Este Foucault que reivindico –pagano y completamente antivitalista– es el que se encuentra en El bello peligro (Interzona, Bs-As, 2014), recién publicado en francés y ya traducido y editado en español. Escúchenlo: “Para mí la palabra comienza desde de la muerte y una vez establecida la ruptura. La escritura es para mí el desvío del después de la muerte y no el progreso hacia la fuente de vida. Quizás sea en esto como mi forma de lenguaje es profundamente anticristiana”. Sublime, completamente sublime.

La idea está clara. Ahora bien: en nuestro país, como en casi todo el resto, sobresale una especie inmunda, la de los discípulos. Foucault, nadie está exento de este mal, tiene aquí a los suyos. En este género menor del ramo comercial, que suele proliferar como quiosquerismo filosófico, se destaca  especialmente el compañero Tomas Abraham.

Es claro que ser foucaultiano no es repetir mal –es decir, fuera de toda coyuntura común- las palabras del maestro, sino tener problemas comunes con él. Tal es mi caso. Como Foucault, y a diferencia de la jirafa bíblica y exibicionista a la que de refilón me refiero, me refugio en la escritura para evitar contactos con los cuerpos de los otros.

Hay, en efecto, un Foucault de mentira, que circula en nuestros círculos universitarios y para universitarios sin mayores dificultares. No es Foucault, insistimos, sino puro deleuzianismo. Óiganlo de verdad al maestro y me dicen qué piensan: “Escribir es muy diferente de hablar. También se escribe para dejar de tener una cara, para ocultarse uno mismo bajo su propia escritura (…) para que la vida que se tiene alrededor, al lado, afuera, lejos de la hoja de papel, esa vida que es divertida sino aburrida y llena de preocupaciones,  que está expuesta a los otros, se absorba en ese pequeño rectángulo de papel”.

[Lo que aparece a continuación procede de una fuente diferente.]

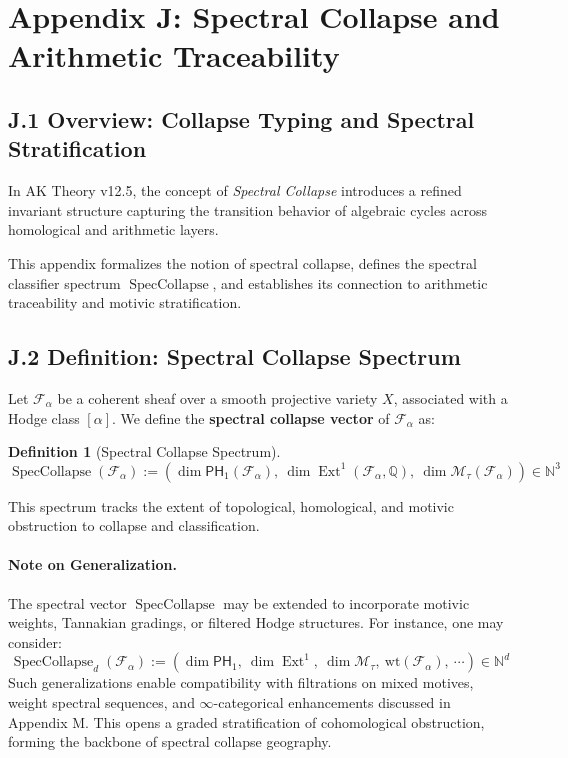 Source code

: \documentclass[11pt]{article}
\newtheorem{definition}[theorem]{Definition}
\DeclareMathOperator{\Ext}{Ext}
\begin{document}
\section*{Appendix J: Spectral Collapse and Arithmetic Traceability}

\subsection*{J.1 Overview: Collapse Typing and Spectral Stratification}

In AK Theory v12.5, the concept of \emph{Spectral Collapse} introduces a refined invariant structure capturing the transition behavior of algebraic cycles across homological and arithmetic layers.

This appendix formalizes the notion of spectral collapse, defines the spectral classifier spectrum $\operatorname{SpecCollapse}$, and establishes its connection to arithmetic traceability and motivic stratification.

\subsection*{J.2 Definition: Spectral Collapse Spectrum}

Let $\mathcal{F}_\alpha$ be a coherent sheaf over a smooth projective variety $X$, associated with a Hodge class $[\alpha]$. We define the \textbf{spectral collapse vector} of $\mathcal{F}_\alpha$ as:

\begin{definition}[Spectral Collapse Spectrum]
\[
\operatorname{SpecCollapse}(\mathcal{F}_\alpha) := \left( \dim \mathsf{PH}_1(\mathcal{F}_\alpha), \ \dim \Ext^1(\mathcal{F}_\alpha, \mathbb{Q}), \ \dim \mathcal{M}_\tau(\mathcal{F}_\alpha) \right) \in \mathbb{N}^3
\]
\end{definition}

This spectrum tracks the extent of topological, homological, and motivic obstruction to collapse and classification.

\paragraph{Note on Generalization.}
The spectral vector $\operatorname{SpecCollapse}$ may be extended to incorporate motivic weights, Tannakian gradings, or filtered Hodge structures. For instance, one may consider:
\[
\operatorname{SpecCollapse}_d(\mathcal{F}_\alpha) := \left( \dim \mathsf{PH}_1, \ \dim \Ext^1, \ \dim \mathcal{M}_\tau, \ \mathrm{wt}(\mathcal{F}_\alpha), \ \cdots \right) \in \mathbb{N}^d
\]
Such generalizations enable compatibility with filtrations on mixed motives, weight spectral sequences, and $\infty$-categorical enhancements discussed in Appendix M. This opens a graded stratification of cohomological obstruction, forming the backbone of spectral collapse geography.
\end{document}
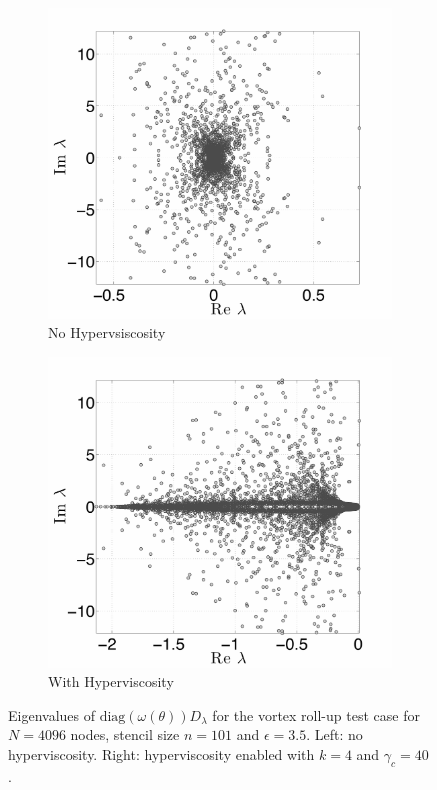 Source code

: \begin{figure}[htb]
\begin{center}
\begin{subfigure}[b]{0.45\textwidth}
	\centering
	\includegraphics[width=1.0\textwidth]{figures/paper1/figures/vortex_rollup/eigs_N4096_n101_noHV.pdf}
	\caption{No Hypervsiscosity}
	\label{fig:vortex_eigs_nohv}
\end{subfigure}
\begin{subfigure}[b]{0.45\textwidth}
	\centering
	\includegraphics[width=1.0\textwidth]{figures/paper1/figures/vortex_rollup/eigs_N4096_n101_HV_k4_gamma40.pdf}
	\caption{With Hyperviscosity}
	\label{fig:vortex_eigs_hv}
\end{subfigure}
\caption{Eigenvalues of $\text{diag}(\omega(\theta)) D_\lambda$ for the vortex roll-up test case for $N=4096$ nodes, stencil size $n=101$ and $\epsilon = 3.5$. Left: no hyperviscosity. Right: hyperviscosity enabled with $k=4$ and $\gamma_c = 40$. }
\label{fig:eig_vortex}
\end{center}
\end{figure}

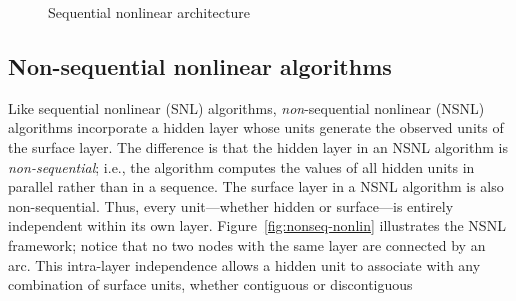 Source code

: {\begin{figure}[tb]
\begin{center}
 \end{center}
 \caption{Sequential nonlinear architecture}
 \label{fig:seq-nonlin}
 \end{figure}

\subsection{Non-sequential nonlinear algorithms}
\label{subsec:nonseq-nonlin}
 Like sequential nonlinear (SNL) algorithms, \textit{non}-sequential
 nonlinear (NSNL) algorithms incorporate a hidden layer whose units generate the observed
 units of the surface layer.
The difference is that the hidden layer in an NSNL algorithm is \emph{non-sequential}; 
i.e., the algorithm computes the values of all hidden units in parallel rather than in a sequence.
The surface layer in a NSNL algorithm is also non-sequential.
 Thus, every unit---whether hidden or surface---is entirely independent
 within its own layer. Figure~\ref{fig:nonseq-nonlin} illustrates the NSNL framework; notice that no two nodes with the same layer are connected by an arc.
This intra-layer independence allows a hidden unit to associate with
any combination of surface units, whether contiguous or discontiguous

}
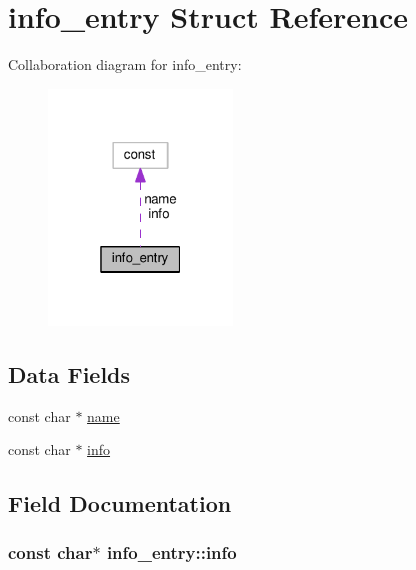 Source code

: \hypertarget{structinfo__entry}{}\section{info\+\_\+entry Struct Reference}
\label{structinfo__entry}


Collaboration diagram for info\+\_\+entry\+:
\nopagebreak
\begin{figure}[H]
\begin{center}
\leavevmode
\includegraphics[width=139pt]{structinfo__entry__coll__graph}
\end{center}
\end{figure}
\subsection*{Data Fields}
\begin{DoxyCompactItemize}
\item 
const char $\ast$ \hyperlink{structinfo__entry_a66d3f25172161a965052989c890fca0d}{name}
\item 
const char $\ast$ \hyperlink{structinfo__entry_a6a4dbaf4b33c79c2bd1620e03e09159d}{info}
\end{DoxyCompactItemize}


\subsection{Field Documentation}
\subsubsection[{\texorpdfstring{info}{info}}]{\setlength{\rightskip}{0pt plus 5cm}const char$\ast$ info\+\_\+entry\+::info}\hypertarget{structinfo__entry_a6a4dbaf4b33c79c2bd1620e03e09159d}{}\label{structinfo__entry_a6a4dbaf4b33c79c2bd1620e03e09159d}
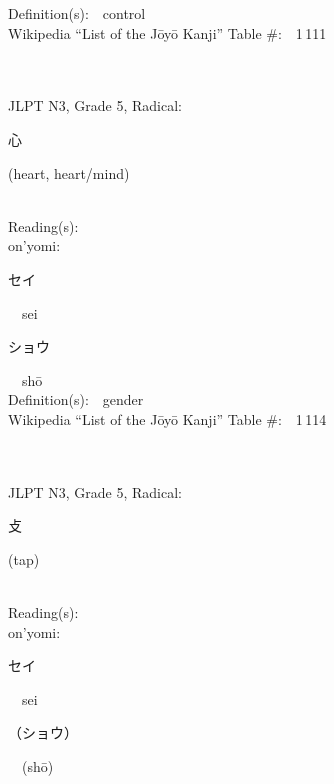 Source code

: \begin{multicols}{2}
Definition(s):\ \ control \\
Wikipedia ``List of the J\=oy\=o Kanji'' Table \#:\ \ 1\,111 \\
\ \ \\
{\fontsize{34pt}{40pt}  }\ \ \\  %
{JLPT N3, Grade 5, Radical:\ \ {\begin{CJK}{UTF8}{min} 心 \end{CJK}} (heart, heart/mind) } \\
Reading(s):\ \ \\
{\hspace*{1em}}on'yomi:\ \ \\
{\hspace*{2em}}{\begin{CJK}{UTF8}{min} セイ \end{CJK}}\ \ sei\ \ \\
{\hspace*{2em}}{\begin{CJK}{UTF8}{min} ショウ \end{CJK}}\ \ sh\=o\ \ \\
Definition(s):\ \ gender \\
Wikipedia ``List of the J\=oy\=o Kanji'' Table \#:\ \ 1\,114 \\
\ \ \\
{\fontsize{34pt}{40pt}  }\ \ \\  %
{JLPT N3, Grade 5, Radical:\ \ {\begin{CJK}{UTF8}{min} 攴 \end{CJK}} (tap) } \\
Reading(s):\ \ \\
{\hspace*{1em}}on'yomi:\ \ \\
{\hspace*{2em}}{\begin{CJK}{UTF8}{min} セイ \end{CJK}}\ \ sei\ \ \\
{\hspace*{2em}}{\begin{CJK}{UTF8}{min} （ショウ） \end{CJK}}\ \ (sh\=o)\ \ \\

\end{multicols}

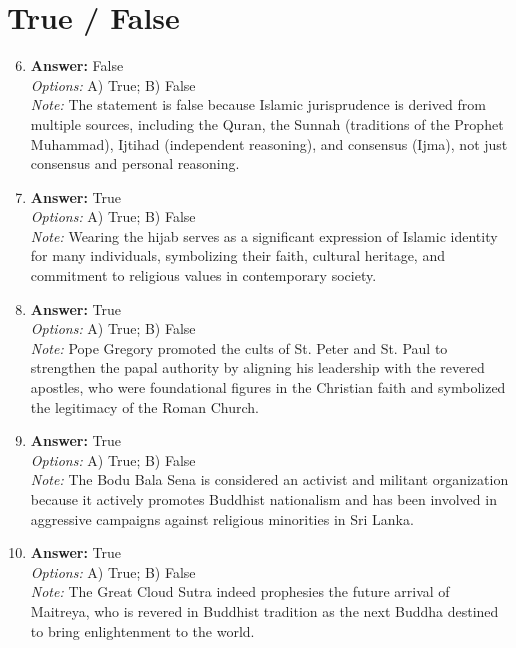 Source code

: \documentclass[12pt]{article}
\begin{document}
\section*{True / False}
\begin{enumerate}[label=\arabic*.]
\setcounter{enumi}{5}
\item \textbf{Answer:} False
\\ \textit{Options:} A) True; B) False
\\ \textit{Note:} The statement is false because Islamic jurisprudence is derived from multiple sources, including the Quran, the Sunnah (traditions of the Prophet Muhammad), Ijtihad (independent reasoning), and consensus (Ijma), not just consensus and personal reasoning.
\item \textbf{Answer:} True
\\ \textit{Options:} A) True; B) False
\\ \textit{Note:} Wearing the hijab serves as a significant expression of Islamic identity for many individuals, symbolizing their faith, cultural heritage, and commitment to religious values in contemporary society.
\item \textbf{Answer:} True
\\ \textit{Options:} A) True; B) False
\\ \textit{Note:} Pope Gregory promoted the cults of St. Peter and St. Paul to strengthen the papal authority by aligning his leadership with the revered apostles, who were foundational figures in the Christian faith and symbolized the legitimacy of the Roman Church.
\item \textbf{Answer:} True
\\ \textit{Options:} A) True; B) False
\\ \textit{Note:} The Bodu Bala Sena is considered an activist and militant organization because it actively promotes Buddhist nationalism and has been involved in aggressive campaigns against religious minorities in Sri Lanka.
\item \textbf{Answer:} True
\\ \textit{Options:} A) True; B) False
\\ \textit{Note:} The Great Cloud Sutra indeed prophesies the future arrival of Maitreya, who is revered in Buddhist tradition as the next Buddha destined to bring enlightenment to the world.
\end{enumerate}
\end{document}
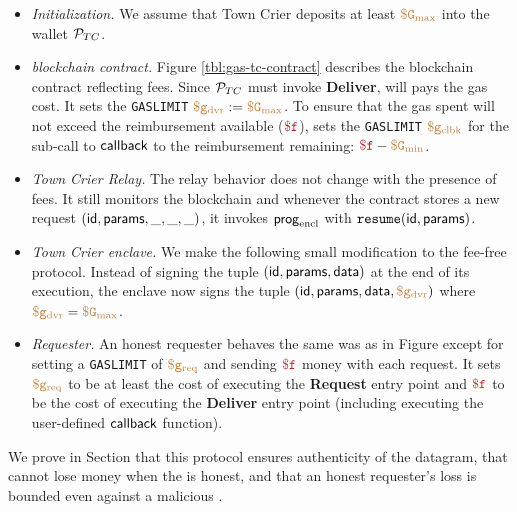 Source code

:\begin{itemize}[leftmargin=1.5em]
  \item {\it Initialization.}
    We assume that Town Crier deposits at least $\tt {\color{brown} \$G_\text{max} }$ into the wallet ${\cal P}_{TC}$.

  \item {\it \tcs blockchain contract.}
    Figure \ref{tbl:gas-tc-contract} describes the \tcs blockchain contract reflecting fees.
    Since ${\cal P}_{TC}$ must invoke {\bf Deliver}, \tc will pays the gas cost.
    It sets the {\tt GASLIMIT} $\tt {\color{brown} \$g_\text{dvr} } := \tt {\color{brown} \$G_\text{max} }$.
    To ensure that the gas spent will not exceed the reimbursement available ($\fee$),
    \tcont sets the {\tt GASLIMIT} $\tt {\color{brown} \$g_\text{clbk} }$ for the sub-call to ${\sf callback}$ to the reimbursement remaining: $\fee - \constgasmin$.

  \item {\it Town Crier Relay.}
    The relay behavior does not change with the presence of fees.
    It still monitors the blockchain and whenever the contract \tcont stores a new request $({\sf id}, {\sf params}, \_, \_, \_)$,
    it invokes ${\sf prog}_{\textrm{encl}}$ with $\texttt{resume}({\sf id}, {\sf params})$.

  \item {\it Town Crier enclave.}
    We make the following small modification to the fee-free protocol.
    Instead of signing the tuple $({\sf id}, {\sf params}, {\sf data})$ at the end of its execution,
    the enclave now signs the tuple $({\sf id}, {\sf params}, {\sf data}, \tt {\color{brown} \$g_\text{dvr} })$ where $\tt {\color{brown} \$g_\text{dvr} } = \tt {\color{brown} \$G_\text{max} }$.

  \item {\it Requester.}
    An honest requester behaves the same was as in Figure  except for setting a {\tt GASLIMIT} of $\tt {\color{brown} \$g_\text{req} }$ and sending $\fee$ money with each request.
    It sets $\tt {\color{brown} \$g_\text{req} }$ to be at least the cost of executing the {\bf Request} entry point
    and $\fee$ to be the cost of executing the {\bf Deliver} entry point (including executing the user-defined ${\sf callback}$ function).
\end{itemize}

We prove in Section  that this protocol ensures authenticity of the datagram, that \tc cannot lose money when the \medname is honest,
and that an honest requester's loss is bounded even against a malicious \tc.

Y no es que la jirafa parlanchina sea deleuziana en vez de foucaultiana. Deleuze no se habría sentido plácido con ese rostro-jirafiano y ese parloteo televisivo. Fuera del circo y del zoológico, el pensamiento es inseparable de cierto pudor.

Habemus nuestros nietzschanos casto-capitalistas… ¡Al menos Castro –el otro tutor de Foucault en nuestras tierras– tiene un apellido a su altura! se sabe cura –sacerdote erudito, estilo petit Agamben-  y no pretende ser “discípulo” (bien haría Cavallieri en afiliarlos a ambos).

El tema, queridos lectores, sigue siendo el nihilismo. Pero no acomodarse, sino superarlo. Y eso, fuera del zoológico y del vaticano, no se hace con “la vida” como valor. Se lo hace denunciando la política de los cuerpos. Horribles sujetos gozando de sí mismos y frustrándose con los demás. Algún día la filosofía será foucaultiana: ese es mi propósito. Pero es en estos congresos de filosofía que esa vida pueda ser anunciada.